<The Gender ADs Project>
How to Read Ads
<Background: Let us consider some of the ways that we can go about reading gender advertisements.
Basic Analysis of the Layers of Meaning in Ads
A Sample Reading of an Ad Using Goffman's Approach
This blurry ad appeared in Goffman's text. At a semiotic level, we may read much about the ad regardless of the context of the product being sold or even the specific written text in the ad. The differences in the positioning of the male and the female indicate clear power dimensions relevant to our society. The male figure, by virtue of his standing above, has more power than the female who is on the ground. Additionally, the positions and angles of the two bodies also offer indications of power differences. The male's body is relaxed and confident, the female's is subservient and open. Her gesture at the male and the composition of her legs may also suggest sexual submission.
Area III: Thematic Analysis of Ads
In Advertising and the End of the World director Sut Jhally focuses on the negative impacts of advertising on our social relations and the environment. He develops a specific analysis of ads that draws the viewer to make holistic conclusions about the totality of the advertising industry. This holistic approach includes considerations of how a majority of ads stress specific visions of society, focus on how products produce happiness in consumers and project a vision of the future. Thus, another way to read ads is to consider the themes that develop in a specific medium, such as a Vogue magazine, or across a number of issues of that magazine or even across a broad spectrum of multiple magazines. This web page is focused on this holistic analysis of the themes that appear in popular advertisements. Jhally's other significant work, Dreamworlds II, also influenced a number of the themes that can be found in both music videos and popular magazine ads.
The theme of normalization is present in ads throughout the historical spectrum of magazine advertising. In practically every contemporary magazine, women, as well as men, are powerful messages about how their bodies should be.
Area IV: Quantitative Analysis of Ads
Quantitative analyses of ads focus on the number of ads that represent a particular theme in the study. For example, one might conduct an analysis of the various forms of representation, techniques of presentation and thematic issues present in male and female sports magazines. A quantitative assessment of the numbers of any of these items would give a relative indication of the social constructions present in the advertising.
Area V: Side-By-Side Comparisons of Ads
This approach to ads would use two or more ads in a comparative sense to understanding differences in the constructions of gender and sexuality in ads. A goal of this form of analysis is to understand content and thematic differences in visual representations.

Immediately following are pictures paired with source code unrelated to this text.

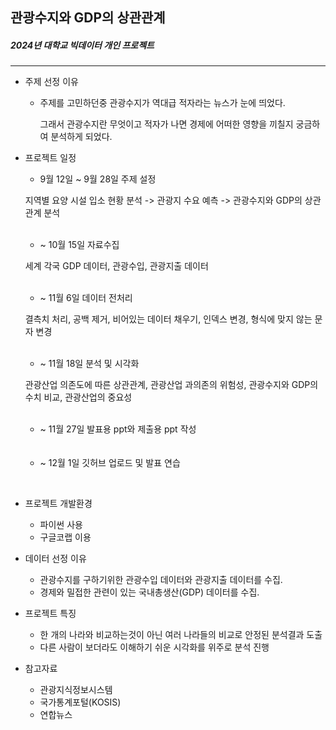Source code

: ## 관광수지와 GDP의 상관관계

##### 2024년 대학교 빅데이터 개인 프로젝트
---
* 주제 선정 이유
  * 주제를 고민하던중 관광수지가 역대급 적자라는 뉴스가 눈에 띄었다.

    그래서 관광수지란 무엇이고 적자가 나면 경제에 어떠한 영향을 끼칠지 궁금하여 분석하게 되었다.
    
* 프로젝트 일정
  * 9월 12일 ~ 9월 28일 주제 설정
    
  지역별 요양 시설 입소 현황 분석 -> 관광지 수요 예측 ->  관광수지와 GDP의 상관관계 분석
  <br>
  <br>
  * ~ 10월 15일 자료수집
    
  세계 각국 GDP 데이터, 관광수입, 관광지출 데이터
  <br>
  <br>
  * ~ 11월 6일 데이터 전처리
 
  결측치 처리, 공백 제거, 비어있는 데이터 채우기, 인덱스 변경, 형식에 맞지 않는 문자 변경
  <br>
  <br>
  * ~ 11월 18일 분석 및 시각화
 
  관광산업 의존도에 따른 상관관계, 관광산업 과의존의 위험성, 관광수지와 GDP의 수치 비교, 관광산업의 중요성
  <br>
  <br>
  * ~ 11월 27일 발표용 ppt와 제출용 ppt 작성
  <br>
  <br>
  
  * ~ 12월 1일 깃허브 업로드 및 발표 연습
 <br>

* 프로젝트 개발환경
  * 파이썬 사용
  * 구글코랩 이용
 
* 데이터 선정 이유
  * 관광수지를 구하기위한 관광수입 데이터와 관광지출 데이터를 수집.
  * 경제와 밀접한 관련이 있는 국내총생산(GDP) 데이터를 수집.
 
* 프로젝트 특징
  * 한 개의 나라와 비교하는것이 아닌 여러 나라들의 비교로 안정된 분석결과 도출
  * 다른 사람이 보더라도 이해하기 쉬운 시각화를 위주로 분석 진행
 
* 참고자료
  * 관광지식정보시스템
  * 국가통계포털(KOSIS)
  * 연합뉴스

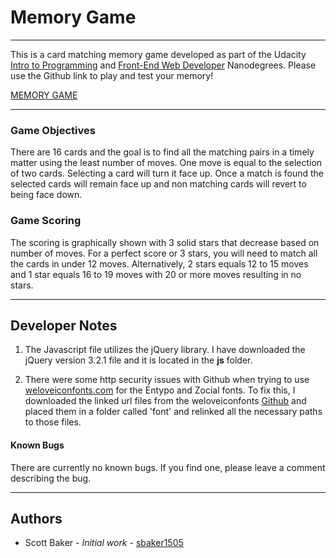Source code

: # Memory Game
---
This is a card matching memory game developed as part of the Udacity [Intro to Programming](https://www.udacity.com/course/intro-to-programming-nanodegree--nd000) and [Front-End Web Developer](https://www.udacity.com/course/front-end-web-developer-nanodegree--nd001) Nanodegrees. Please use the Github link to play and test your memory!

[MEMORY GAME](https://sbaker1505.github.io/Match_Game/)

___

### Game Objectives
There are 16 cards and the goal is to find all the matching pairs in a timely matter using the least number of moves. One move is equal to the selection of two cards. Selecting a card will turn it face up. Once a match is found the selected cards will remain face up and non matching cards will revert to being face down.

### Game Scoring
The scoring is graphically shown with 3 solid stars that decrease based on number of moves. For a perfect score or 3 stars, you will need to match all the cards in under 12 moves. Alternatively, 2 stars equals 12 to 15 moves and 1 star equals 16 to 19 moves with 20 or more moves resulting in no stars.

***

## Developer Notes
1. The Javascript file utilizes the jQuery library. I have downloaded the jQuery version 3.2.1 file and it is located in the **js** folder.

1. There were some http security issues with Github when trying to use [weloveiconfonts.com](http://weloveiconfonts.com) for the Entypo and Zocial fonts. To fix this, I downloaded the linked url files from the weloveiconfonts [Github](https://github.com/TimPietrusky/weloveiconfonts) and placed them in a folder called 'font' and relinked all the necessary paths to those files.  

#### Known Bugs
There are currently no known bugs. If you find one, please leave a comment describing the bug.

---
## Authors
* Scott Baker - _Initial work_ - [sbaker1505](https://github.com/sbaker1505)
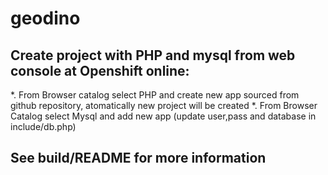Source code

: # geodino
## Create project with PHP and mysql from web console at Openshift online:
*. From Browser catalog select PHP and create new app sourced from github repository, atomatically new project will be created
*. From Browser Catalog select Mysql and add new app (update user,pass and database in include/db.php)
## See build/README for more information







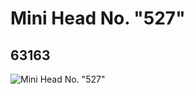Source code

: # Mini Head No. "527"
## 63163
![Mini Head No. "527"](https://lc-www-live-s.legocdn.com/media/bricks/5/2/4528168.jpg)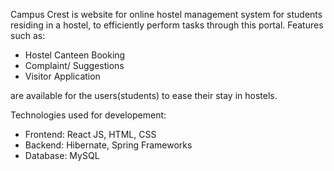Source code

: Campus Crest is website for online hostel management system for students residing in a hostel, to efficiently perform tasks through this portal. Features such as:

- Hostel Canteen Booking
- Complaint/ Suggestions
- Visitor Application 

are available for the users(students) to ease their stay in hostels.

Technologies used for developement:
- Frontend: React JS, HTML, CSS
- Backend: Hibernate, Spring Frameworks
- Database: MySQL
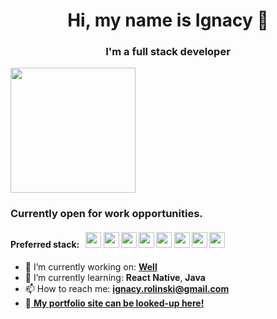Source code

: <h1 align="center"><b>Hi, my name is Ignacy</b> 👋</h1>
<h3 align="center">I'm a full stack developer </h3>

<img width="200px" src="https://github.com/user-attachments/assets/8a68deb0-ce45-49e3-afd1-394f7675fd9c" />



</h4>
<h3>Currently open for work opportunities.</h3>

<div>
<h4>Preferred stack: &nbsp;  
<img width="25px" src="https://github.com/user-attachments/assets/0cc9e476-5c92-43fc-a618-2f8d6ef2c723" />  
<img width="25px" src="https://github.com/user-attachments/assets/def19d87-4858-468c-b82c-0d0514ab3d01" />
<img width="25px" src="https://github.com/user-attachments/assets/54ce60e6-d141-46ed-af65-42ec28782ff8" />
<img width="25px" src="https://github.com/user-attachments/assets/f711b51f-8838-4055-9a01-ffcc9c9b3870" />  
<img width="25px" src="https://github.com/user-attachments/assets/c5525e3f-3797-4dac-951b-6e547827c3f6" />
<img width="25px" src="https://github.com/user-attachments/assets/5d9a4aa1-5544-4ff0-9599-c8ddac5d9d4e" />
<img width="25px" src="https://github.com/user-attachments/assets/0e185cdb-8f36-4fe6-81da-42f030813b0f" />
<img width="25px" src="https://github.com/user-attachments/assets/b41df107-914f-4b11-bdab-17c1f7776240" />
</div>



- 🔭 I’m currently working on: <b><a href="https://github.com/irolinski/Well_CBT">Well</a></b>
- 🌱 I’m currently learning: <b>React Native</b>, <b>Java</b>
- 📫 How to reach me: <b>ignacy.rolinski@gmail.com</b>
- 🎨<a href="https://irolinskidev.pl"> <b>My portfolio site can be looked-up here!</b></a>


<!--
**irolinski/irolinski** is a ✨ _special_ ✨ repository because its `README.md` (this file) appears on your GitHub profile.
-->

A Sample Reading Using Side-By-Side Comparison
In this case, we can compare the visual and ideological construction of the woman's image on the left with the same areas relative to the men on the right. You can also view the page related to this technique at the following link.
Area VI: Ethnographic Analysis of Ads
An ethnographic analysis of ads would include (1) interviews with ad or media agency representatives as to the goals of their advertising campaigns, (2) interviews with everyday individuals to assess their understandings of the meanings of ads.